Ambivalent Childhoods: A Perspective from Australia
Ambivalent Childhoods: A Perspective from Australia
Tuesday, 8 July 2025: 15:00
Location: FSE006 (Faculty of Education Sciences (FSE))
Oral Presentation
This paper explores the ambivalent position of Australian childhoods within debates around globalised childhoods and critiques of methodological nationalism. I argue that structurally and discursively Australian childhoods reflect ambivalent social forces: i) as a product of post-colonial and colonising processes and as a colonising power; ii) of bearing the imprint of forms of cultural hegemony yet being a product of successful policies of multiculturalism; and iii) of being a beneficiary of policies of decommodification, but institutionally subject to marketisation (for example in systems of education). I discuss some of the implications of these tensions and ambivalences.

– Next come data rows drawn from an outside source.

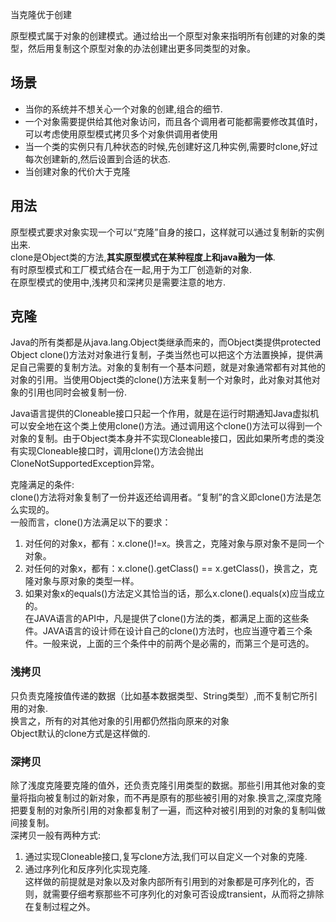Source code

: 当克隆优于创建
<!-- more -->
原型模式属于对象的创建模式。通过给出一个原型对象来指明所有创建的对象的类型，然后用复制这个原型对象的办法创建出更多同类型的对象。
 ##  场景

 - 当你的系统并不想关心一个对象的创建,组合的细节.
 - 一个对象需要提供给其他对象访问，而且各个调用者可能都需要修改其值时，可以考虑使用原型模式拷贝多个对象供调用者使用
 - 当一个类的实例只有几种状态的时候,先创建好这几种实例,需要时clone,好过每次创建新的,然后设置到合适的状态.
 - 当创建对象的代价大于克隆

 ## 用法
 原型模式要求对象实现一个可以“克隆”自身的接口，这样就可以通过复制新的实例出来.    
 clone是Object类的方法,**其实原型模式在某种程度上和java融为一体**.    
 有时原型模式和工厂模式结合在一起,用于为工厂创造新的对象.     
 在原型模式的使用中,浅拷贝和深拷贝是需要注意的地方.      

## 克隆
Java的所有类都是从java.lang.Object类继承而来的，而Object类提供protected Object clone()方法对对象进行复制，子类当然也可以把这个方法置换掉，提供满足自己需要的复制方法。对象的复制有一个基本问题，就是对象通常都有对其他的对象的引用。当使用Object类的clone()方法来复制一个对象时，此对象对其他对象的引用也同时会被复制一份.

Java语言提供的Cloneable接口只起一个作用，就是在运行时期通知Java虚拟机可以安全地在这个类上使用clone()方法。通过调用这个clone()方法可以得到一个对象的复制。由于Object类本身并不实现Cloneable接口，因此如果所考虑的类没有实现Cloneable接口时，调用clone()方法会抛出CloneNotSupportedException异常。

克隆满足的条件:       
clone()方法将对象复制了一份并返还给调用者。“复制”的含义即clone()方法是怎么实现的。      
一般而言，clone()方法满足以下的要求：          
 1. 对任何的对象x，都有：x.clone()!=x。换言之，克隆对象与原对象不是同一个对象。     
 2. 对任何的对象x，都有：x.clone().getClass() == x.getClass()，换言之，克隆对象与原对象的类型一样。     
 3. 如果对象x的equals()方法定义其恰当的话，那么x.clone().equals(x)应当成立的。     
在JAVA语言的API中，凡是提供了clone()方法的类，都满足上面的这些条件。JAVA语言的设计师在设计自己的clone()方法时，也应当遵守着三个条件。一般来说，上面的三个条件中的前两个是必需的，而第三个是可选的。
### 浅拷贝
只负责克隆按值传递的数据（比如基本数据类型、String类型）,而不复制它所引用的对象.     
换言之，所有的对其他对象的引用都仍然指向原来的对象        
Object默认的clone方式是这样做的.      

### 深拷贝
除了浅度克隆要克隆的值外，还负责克隆引用类型的数据。那些引用其他对象的变量将指向被复制过的新对象，而不再是原有的那些被引用的对象.换言之,深度克隆把要复制的对象所引用的对象都复制了一遍，而这种对被引用到的对象的复制叫做间接复制。  
深拷贝一般有两种方式:     
1. 通过实现Cloneable接口,复写clone方法,我们可以自定义一个对象的克隆.
2. 通过序列化和反序列化实现克隆.      
    这样做的前提就是对象以及对象内部所有引用到的对象都是可序列化的，否则，就需要仔细考察那些不可序列化的对象可否设成transient，从而将之排除在复制过程之外。



​	 

 
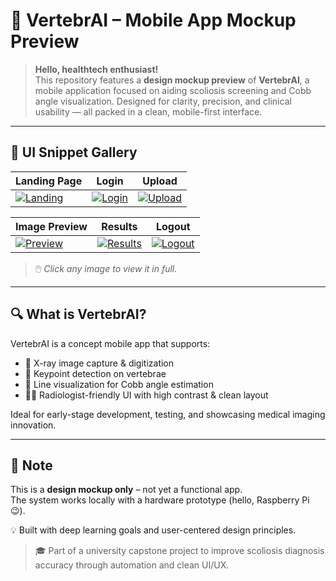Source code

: # 🧠 VertebrAI – Mobile App Mockup Preview

> **Hello, healthtech enthusiast!**  
> This repository features a **design mockup preview** of **VertebrAI**, a mobile application focused on aiding scoliosis screening and Cobb angle visualization. Designed for clarity, precision, and clinical usability — all packed in a clean, mobile-first interface.

---

## 📱 UI Snippet Gallery

| Landing Page | Login | Upload |
|--------------|-------|--------|
| [![Landing](https://i.postimg.cc/T2gmb4Bg/Screenshot-2025-06-11-062044.png)](https://postimg.cc/T2gmb4Bg) | [![Login](https://i.postimg.cc/kgRGKVpG/Screenshot-2025-06-11-062103.png)](https://postimg.cc/kgRGKVpG) | [![Upload](https://i.postimg.cc/8zgQXjCj/Screenshot-2025-06-11-062112.png)](https://postimg.cc/8zgQXjCj) |

| Image Preview | Results | Logout |
|---------------|---------|--------|
| [![Preview](https://i.postimg.cc/26LNXvnL/Screenshot-2025-06-11-062122.png)](https://postimg.cc/26LNXvnL) | [![Results](https://i.postimg.cc/tRPH33XL/Screenshot-2025-06-11-062133.png)](https://postimg.cc/tRPH33XL) | [![Logout](https://i.postimg.cc/nzDN1xtv/Screenshot-2025-06-11-062142.png)](https://postimg.cc/nzDN1xtv) |

> 🖱️ _Click any image to view it in full._

---

## 🔍 What is VertebrAI?

VertebrAI is a concept mobile app that supports:
- 📸 X-ray image capture & digitization  
- 🎯 Keypoint detection on vertebrae  
- 📏 Line visualization for Cobb angle estimation  
- 👩‍⚕️ Radiologist-friendly UI with high contrast & clean layout  

Ideal for early-stage development, testing, and showcasing medical imaging innovation.

---

## 🚧 Note  
This is a **design mockup only** – not yet a functional app.  
The system works locally with a hardware prototype (hello, Raspberry Pi 😉).

💡 Built with deep learning goals and user-centered design principles.

> 🎓 Part of a university capstone project to improve scoliosis diagnosis accuracy through automation and clean UI/UX.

At the level of theory, I explore the relevance and limitations of post-colonial theories, critiques of methodological nationalism and Southern Theory (Connell 2007) for understanding Australian childhoods. At the level of discourse and cultural contexts I examine how these ambivalences are used politically, by constructing a normative valued childhood, which serves as a political tool to scapegoat other childhoods. At the level of material distribution of resources, I discuss how these ambivalences mask substantive differences in life chances for different groups of children, this masking sometimes promulgated by childhood academics who focus on generation.